[Opening THE RECORDS section]

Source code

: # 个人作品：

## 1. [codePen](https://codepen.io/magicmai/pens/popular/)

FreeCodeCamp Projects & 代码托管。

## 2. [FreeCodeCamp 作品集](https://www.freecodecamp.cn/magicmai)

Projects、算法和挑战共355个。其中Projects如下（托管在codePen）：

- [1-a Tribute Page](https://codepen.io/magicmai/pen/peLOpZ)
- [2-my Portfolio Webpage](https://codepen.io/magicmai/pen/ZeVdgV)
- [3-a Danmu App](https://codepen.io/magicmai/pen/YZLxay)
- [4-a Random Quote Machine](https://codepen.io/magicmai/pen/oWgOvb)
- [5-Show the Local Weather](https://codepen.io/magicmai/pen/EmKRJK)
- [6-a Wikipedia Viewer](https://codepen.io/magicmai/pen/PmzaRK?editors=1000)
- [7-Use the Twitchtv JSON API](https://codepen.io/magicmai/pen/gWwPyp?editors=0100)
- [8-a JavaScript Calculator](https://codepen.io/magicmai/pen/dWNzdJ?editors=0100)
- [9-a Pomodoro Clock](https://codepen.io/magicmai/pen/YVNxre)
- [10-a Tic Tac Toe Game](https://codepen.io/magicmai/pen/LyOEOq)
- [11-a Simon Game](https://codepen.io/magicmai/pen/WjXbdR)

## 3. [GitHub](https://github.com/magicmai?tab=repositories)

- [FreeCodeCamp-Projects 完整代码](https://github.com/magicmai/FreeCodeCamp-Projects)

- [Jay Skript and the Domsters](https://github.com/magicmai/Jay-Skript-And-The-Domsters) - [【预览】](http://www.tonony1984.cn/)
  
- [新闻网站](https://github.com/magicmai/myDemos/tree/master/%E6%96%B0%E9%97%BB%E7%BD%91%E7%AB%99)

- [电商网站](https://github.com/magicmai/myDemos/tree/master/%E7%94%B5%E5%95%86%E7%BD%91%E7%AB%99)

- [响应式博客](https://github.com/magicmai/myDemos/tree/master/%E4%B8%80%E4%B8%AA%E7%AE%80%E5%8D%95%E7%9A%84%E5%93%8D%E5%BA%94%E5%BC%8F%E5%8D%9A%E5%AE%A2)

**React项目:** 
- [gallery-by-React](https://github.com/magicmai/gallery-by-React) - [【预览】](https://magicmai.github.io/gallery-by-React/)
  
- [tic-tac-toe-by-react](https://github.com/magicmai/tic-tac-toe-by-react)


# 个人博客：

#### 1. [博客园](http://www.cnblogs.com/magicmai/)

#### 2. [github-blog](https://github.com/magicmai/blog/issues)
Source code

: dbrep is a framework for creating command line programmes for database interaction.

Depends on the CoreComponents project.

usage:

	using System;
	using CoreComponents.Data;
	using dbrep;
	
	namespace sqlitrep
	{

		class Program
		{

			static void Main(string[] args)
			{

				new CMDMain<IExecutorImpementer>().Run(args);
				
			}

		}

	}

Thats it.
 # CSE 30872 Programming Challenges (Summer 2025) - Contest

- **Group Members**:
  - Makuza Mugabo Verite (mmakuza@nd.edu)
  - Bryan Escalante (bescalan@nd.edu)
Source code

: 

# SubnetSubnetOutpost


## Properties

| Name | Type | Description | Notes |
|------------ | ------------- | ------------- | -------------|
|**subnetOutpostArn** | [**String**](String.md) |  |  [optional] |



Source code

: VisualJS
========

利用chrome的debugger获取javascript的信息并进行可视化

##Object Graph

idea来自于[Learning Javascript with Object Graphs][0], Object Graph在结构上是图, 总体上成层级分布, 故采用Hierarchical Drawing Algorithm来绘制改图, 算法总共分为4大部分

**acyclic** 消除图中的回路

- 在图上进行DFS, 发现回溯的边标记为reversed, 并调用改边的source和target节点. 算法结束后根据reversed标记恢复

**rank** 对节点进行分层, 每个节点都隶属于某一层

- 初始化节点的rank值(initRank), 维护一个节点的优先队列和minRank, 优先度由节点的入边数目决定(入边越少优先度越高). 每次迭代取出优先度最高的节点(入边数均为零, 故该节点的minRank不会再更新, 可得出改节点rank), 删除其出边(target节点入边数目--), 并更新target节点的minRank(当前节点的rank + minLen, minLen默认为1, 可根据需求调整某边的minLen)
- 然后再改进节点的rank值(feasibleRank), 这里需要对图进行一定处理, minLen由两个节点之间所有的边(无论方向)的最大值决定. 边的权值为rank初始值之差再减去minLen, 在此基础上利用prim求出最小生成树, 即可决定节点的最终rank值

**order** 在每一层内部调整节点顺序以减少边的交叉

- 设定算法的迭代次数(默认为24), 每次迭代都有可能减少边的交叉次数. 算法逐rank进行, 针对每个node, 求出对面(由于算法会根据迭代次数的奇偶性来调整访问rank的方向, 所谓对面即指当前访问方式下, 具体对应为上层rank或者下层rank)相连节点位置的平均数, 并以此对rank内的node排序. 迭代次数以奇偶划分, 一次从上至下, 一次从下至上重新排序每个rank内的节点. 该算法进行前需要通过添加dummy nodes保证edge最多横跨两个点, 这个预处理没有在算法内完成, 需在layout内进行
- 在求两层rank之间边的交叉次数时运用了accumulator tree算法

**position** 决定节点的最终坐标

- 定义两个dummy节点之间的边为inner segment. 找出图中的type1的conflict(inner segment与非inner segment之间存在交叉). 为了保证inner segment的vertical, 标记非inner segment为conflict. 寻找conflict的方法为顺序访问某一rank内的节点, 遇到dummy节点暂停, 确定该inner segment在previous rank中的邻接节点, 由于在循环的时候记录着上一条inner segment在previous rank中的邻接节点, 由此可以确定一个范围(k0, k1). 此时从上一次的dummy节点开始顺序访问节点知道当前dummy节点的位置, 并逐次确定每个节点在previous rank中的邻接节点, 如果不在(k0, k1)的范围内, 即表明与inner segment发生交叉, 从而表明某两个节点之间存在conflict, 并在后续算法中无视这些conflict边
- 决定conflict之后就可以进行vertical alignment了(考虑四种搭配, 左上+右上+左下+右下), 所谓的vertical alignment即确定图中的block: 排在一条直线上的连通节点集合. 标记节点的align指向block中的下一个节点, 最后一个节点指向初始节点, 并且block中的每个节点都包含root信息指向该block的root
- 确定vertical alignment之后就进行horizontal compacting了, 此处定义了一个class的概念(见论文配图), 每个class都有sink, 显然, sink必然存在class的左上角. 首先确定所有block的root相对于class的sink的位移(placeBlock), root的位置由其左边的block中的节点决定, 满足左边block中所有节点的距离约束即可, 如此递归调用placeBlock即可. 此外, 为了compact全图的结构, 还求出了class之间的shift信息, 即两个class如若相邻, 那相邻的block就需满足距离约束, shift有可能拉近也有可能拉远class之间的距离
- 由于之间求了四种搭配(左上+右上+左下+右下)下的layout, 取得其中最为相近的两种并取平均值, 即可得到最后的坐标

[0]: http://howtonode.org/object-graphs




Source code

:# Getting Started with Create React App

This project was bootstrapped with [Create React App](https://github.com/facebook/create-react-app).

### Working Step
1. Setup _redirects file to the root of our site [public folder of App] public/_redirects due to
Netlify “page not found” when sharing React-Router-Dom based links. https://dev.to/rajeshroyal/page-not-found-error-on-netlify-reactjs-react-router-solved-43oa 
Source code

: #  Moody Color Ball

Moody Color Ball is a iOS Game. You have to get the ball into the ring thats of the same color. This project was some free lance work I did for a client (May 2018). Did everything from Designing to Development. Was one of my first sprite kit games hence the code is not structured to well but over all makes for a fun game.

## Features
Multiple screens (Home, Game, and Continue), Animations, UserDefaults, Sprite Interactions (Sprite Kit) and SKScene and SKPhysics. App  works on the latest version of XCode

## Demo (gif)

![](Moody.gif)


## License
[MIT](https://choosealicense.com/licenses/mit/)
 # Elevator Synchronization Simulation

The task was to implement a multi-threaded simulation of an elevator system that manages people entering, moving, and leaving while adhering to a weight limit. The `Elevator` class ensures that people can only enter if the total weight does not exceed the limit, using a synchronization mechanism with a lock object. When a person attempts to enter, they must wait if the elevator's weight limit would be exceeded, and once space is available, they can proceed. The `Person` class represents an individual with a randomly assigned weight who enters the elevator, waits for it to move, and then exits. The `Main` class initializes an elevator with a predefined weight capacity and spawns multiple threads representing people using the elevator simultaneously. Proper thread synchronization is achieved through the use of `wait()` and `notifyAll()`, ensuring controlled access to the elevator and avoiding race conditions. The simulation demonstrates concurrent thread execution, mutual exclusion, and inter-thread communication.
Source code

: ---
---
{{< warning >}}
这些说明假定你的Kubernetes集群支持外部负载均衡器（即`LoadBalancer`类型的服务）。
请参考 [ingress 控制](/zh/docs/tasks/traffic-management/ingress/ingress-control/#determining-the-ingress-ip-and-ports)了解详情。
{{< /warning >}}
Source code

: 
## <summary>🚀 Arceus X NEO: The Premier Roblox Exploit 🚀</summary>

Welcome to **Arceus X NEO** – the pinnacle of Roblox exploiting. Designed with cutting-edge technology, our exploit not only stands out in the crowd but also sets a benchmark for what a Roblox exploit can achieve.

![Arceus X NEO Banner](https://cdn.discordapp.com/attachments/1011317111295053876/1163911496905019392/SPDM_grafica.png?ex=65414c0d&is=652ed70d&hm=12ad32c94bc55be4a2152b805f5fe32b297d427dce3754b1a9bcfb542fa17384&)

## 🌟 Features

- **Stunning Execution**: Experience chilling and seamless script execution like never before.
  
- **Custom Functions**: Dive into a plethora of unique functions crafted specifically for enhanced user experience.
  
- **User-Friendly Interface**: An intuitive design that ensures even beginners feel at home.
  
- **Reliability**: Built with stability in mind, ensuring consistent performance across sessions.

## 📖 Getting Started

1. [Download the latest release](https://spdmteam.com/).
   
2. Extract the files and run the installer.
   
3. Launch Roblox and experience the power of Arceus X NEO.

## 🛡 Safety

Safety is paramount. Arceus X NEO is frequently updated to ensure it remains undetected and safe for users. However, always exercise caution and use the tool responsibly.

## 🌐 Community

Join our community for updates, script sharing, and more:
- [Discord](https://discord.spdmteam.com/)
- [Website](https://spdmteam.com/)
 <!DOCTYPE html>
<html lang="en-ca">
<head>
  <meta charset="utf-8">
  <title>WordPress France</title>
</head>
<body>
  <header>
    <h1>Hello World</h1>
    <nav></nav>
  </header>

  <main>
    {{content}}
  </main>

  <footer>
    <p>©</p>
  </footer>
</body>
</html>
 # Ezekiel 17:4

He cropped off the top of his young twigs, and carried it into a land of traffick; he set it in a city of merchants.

[Closing THE RECORDS section]

* [TASK INSTRUCTIONS]: Reproduce each line of the material in which the string "Projects" occurs.

* [PROBLEM SOLUTION]:
FreeCodeCamp Projects & 代码托管。
Projects、算法和挑战共355个。其中Projects如下（托管在codePen）：
- [FreeCodeCamp-Projects 完整代码](https://github.com/magicmai/FreeCodeCamp-Projects)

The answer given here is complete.